→ **WORK TO COMPLETE**:
Every line below between the line holding "- Submit the" and the line holding "- Fork the corresponding", inclusive, should be repeated exactly, and all other lines omitted.

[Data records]
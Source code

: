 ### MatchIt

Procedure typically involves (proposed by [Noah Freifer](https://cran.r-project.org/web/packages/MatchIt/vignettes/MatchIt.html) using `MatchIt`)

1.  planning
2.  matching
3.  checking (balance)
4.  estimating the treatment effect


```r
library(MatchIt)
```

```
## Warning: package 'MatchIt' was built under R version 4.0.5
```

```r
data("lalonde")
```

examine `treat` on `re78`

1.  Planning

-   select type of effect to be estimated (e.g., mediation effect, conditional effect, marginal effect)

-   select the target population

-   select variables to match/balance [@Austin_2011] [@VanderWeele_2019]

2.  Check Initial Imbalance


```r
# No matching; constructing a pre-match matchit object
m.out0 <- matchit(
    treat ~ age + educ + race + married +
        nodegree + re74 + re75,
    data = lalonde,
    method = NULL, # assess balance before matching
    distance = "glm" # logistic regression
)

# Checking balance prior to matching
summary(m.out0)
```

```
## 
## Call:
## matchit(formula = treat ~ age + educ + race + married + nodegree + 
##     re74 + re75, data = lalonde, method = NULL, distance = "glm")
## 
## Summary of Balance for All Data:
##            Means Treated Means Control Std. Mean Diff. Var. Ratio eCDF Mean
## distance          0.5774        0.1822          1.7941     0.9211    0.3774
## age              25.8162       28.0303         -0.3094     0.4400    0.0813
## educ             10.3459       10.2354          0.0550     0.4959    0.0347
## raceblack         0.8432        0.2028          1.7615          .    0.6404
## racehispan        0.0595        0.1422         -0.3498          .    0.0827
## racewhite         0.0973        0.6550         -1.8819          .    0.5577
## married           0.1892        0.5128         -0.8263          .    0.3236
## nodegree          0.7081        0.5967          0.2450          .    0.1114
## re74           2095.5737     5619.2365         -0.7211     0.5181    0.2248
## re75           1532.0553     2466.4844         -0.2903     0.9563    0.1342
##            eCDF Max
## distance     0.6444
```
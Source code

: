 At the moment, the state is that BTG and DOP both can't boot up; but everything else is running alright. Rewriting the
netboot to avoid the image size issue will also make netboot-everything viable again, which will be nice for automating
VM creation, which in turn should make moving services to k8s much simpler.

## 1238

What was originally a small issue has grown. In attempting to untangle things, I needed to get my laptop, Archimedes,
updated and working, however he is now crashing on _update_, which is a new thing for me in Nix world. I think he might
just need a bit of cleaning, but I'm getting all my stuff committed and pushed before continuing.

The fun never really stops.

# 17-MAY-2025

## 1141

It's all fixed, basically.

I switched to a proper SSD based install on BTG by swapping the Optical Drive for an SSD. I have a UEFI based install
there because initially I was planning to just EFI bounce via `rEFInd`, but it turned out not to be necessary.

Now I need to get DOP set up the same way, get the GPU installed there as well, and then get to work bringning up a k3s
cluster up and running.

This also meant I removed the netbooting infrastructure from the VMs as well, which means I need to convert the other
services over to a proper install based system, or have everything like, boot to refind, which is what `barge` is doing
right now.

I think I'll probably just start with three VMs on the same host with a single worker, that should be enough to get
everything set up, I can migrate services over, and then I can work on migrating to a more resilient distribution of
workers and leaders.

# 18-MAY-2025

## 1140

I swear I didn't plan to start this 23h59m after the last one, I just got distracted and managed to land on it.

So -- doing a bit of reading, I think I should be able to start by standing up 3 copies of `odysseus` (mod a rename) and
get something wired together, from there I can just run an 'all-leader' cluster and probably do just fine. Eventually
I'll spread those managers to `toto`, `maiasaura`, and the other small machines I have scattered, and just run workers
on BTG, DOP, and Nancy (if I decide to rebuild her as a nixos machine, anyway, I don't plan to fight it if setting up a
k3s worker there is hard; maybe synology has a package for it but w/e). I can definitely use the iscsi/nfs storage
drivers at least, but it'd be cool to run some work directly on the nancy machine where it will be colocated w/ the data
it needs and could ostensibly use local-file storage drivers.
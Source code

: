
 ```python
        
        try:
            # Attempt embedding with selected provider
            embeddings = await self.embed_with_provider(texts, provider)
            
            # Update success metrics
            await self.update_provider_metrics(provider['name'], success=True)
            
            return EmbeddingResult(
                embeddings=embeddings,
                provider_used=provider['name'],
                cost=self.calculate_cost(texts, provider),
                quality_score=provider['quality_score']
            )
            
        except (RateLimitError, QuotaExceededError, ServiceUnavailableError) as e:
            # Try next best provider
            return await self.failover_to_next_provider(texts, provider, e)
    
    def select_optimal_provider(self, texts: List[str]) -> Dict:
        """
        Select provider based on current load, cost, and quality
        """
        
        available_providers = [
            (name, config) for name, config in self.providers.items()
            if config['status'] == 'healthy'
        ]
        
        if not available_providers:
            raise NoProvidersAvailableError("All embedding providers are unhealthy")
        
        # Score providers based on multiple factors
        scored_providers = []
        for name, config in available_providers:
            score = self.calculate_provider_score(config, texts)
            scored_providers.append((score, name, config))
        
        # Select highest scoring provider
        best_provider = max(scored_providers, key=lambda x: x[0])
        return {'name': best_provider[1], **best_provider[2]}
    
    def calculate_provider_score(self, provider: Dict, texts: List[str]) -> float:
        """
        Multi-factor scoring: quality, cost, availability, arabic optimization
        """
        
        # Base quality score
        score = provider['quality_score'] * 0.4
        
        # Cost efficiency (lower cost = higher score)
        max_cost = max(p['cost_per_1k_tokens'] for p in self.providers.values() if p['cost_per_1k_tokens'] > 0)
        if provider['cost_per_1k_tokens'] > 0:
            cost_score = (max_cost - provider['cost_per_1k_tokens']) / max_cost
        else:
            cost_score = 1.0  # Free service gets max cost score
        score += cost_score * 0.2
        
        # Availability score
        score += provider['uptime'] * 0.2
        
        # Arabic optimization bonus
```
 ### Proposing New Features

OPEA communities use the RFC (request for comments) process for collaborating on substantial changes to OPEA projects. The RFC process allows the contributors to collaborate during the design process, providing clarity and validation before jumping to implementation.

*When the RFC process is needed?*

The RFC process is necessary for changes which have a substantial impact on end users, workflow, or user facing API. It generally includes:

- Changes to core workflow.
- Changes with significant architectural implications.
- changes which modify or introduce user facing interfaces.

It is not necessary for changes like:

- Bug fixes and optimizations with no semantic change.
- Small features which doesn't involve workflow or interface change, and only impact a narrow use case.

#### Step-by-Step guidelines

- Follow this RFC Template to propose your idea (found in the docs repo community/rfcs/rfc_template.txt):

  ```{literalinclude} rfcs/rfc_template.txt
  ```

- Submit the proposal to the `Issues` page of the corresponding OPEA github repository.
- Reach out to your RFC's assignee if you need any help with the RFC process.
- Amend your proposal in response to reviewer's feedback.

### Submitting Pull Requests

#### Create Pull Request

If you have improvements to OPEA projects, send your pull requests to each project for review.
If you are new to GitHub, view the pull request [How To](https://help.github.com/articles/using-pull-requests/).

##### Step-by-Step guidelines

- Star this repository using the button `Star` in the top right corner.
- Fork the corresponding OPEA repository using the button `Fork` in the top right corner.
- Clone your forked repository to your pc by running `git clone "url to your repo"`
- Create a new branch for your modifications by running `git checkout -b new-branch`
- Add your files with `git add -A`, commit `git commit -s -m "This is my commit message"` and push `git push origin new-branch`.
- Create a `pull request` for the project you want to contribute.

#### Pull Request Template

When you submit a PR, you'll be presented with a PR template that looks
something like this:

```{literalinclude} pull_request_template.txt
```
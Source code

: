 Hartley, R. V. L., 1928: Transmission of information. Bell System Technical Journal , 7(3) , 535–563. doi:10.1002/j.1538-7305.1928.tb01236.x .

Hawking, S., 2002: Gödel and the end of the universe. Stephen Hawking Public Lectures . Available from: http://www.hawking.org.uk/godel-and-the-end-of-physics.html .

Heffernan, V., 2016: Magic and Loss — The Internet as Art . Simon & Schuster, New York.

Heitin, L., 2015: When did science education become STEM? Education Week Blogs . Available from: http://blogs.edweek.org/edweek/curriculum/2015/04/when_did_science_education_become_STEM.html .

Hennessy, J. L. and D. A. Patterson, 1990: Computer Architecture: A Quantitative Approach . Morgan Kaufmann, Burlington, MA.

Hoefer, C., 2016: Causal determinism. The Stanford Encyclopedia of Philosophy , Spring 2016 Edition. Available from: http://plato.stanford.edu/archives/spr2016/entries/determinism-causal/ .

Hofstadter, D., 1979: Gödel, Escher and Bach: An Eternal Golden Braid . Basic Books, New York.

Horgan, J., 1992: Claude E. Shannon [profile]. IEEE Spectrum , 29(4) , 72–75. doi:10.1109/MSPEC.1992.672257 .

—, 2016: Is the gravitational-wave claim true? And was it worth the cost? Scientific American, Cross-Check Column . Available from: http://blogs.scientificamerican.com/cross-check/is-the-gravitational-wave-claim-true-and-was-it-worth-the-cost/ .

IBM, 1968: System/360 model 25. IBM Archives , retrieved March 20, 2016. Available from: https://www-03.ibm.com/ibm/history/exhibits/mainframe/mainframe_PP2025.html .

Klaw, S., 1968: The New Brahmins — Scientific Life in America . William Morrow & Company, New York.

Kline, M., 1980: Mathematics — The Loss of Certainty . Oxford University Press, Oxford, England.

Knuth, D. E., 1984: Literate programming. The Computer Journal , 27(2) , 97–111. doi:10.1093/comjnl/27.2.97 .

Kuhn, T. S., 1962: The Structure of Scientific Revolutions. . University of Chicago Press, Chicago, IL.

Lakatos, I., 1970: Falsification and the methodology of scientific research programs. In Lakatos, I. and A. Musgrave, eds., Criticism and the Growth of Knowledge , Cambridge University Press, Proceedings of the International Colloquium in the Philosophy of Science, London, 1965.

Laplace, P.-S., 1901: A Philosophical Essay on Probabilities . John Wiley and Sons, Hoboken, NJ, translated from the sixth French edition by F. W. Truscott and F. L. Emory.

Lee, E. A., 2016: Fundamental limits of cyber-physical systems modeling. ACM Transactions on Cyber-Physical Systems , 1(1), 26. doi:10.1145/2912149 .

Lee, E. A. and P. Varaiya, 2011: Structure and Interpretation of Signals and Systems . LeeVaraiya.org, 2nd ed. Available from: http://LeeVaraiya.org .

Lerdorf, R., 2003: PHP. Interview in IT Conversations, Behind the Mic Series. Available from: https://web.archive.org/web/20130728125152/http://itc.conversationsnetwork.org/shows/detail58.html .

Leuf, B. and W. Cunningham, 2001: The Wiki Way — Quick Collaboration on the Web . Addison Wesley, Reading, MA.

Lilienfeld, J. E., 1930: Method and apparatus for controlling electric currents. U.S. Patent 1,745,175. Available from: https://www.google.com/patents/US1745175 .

→ **THE COMPLETED TASK**:
- Submit the proposal to the `Issues` page of the corresponding OPEA github repository.
- Reach out to your RFC's assignee if you need any help with the RFC process.
- Amend your proposal in response to reviewer's feedback.

### Submitting Pull Requests

#### Create Pull Request

If you have improvements to OPEA projects, send your pull requests to each project for review.
If you are new to GitHub, view the pull request [How To](https://help.github.com/articles/using-pull-requests/).

##### Step-by-Step guidelines

- Star this repository using the button `Star` in the top right corner.
- Fork the corresponding OPEA repository using the button `Fork` in the top right corner.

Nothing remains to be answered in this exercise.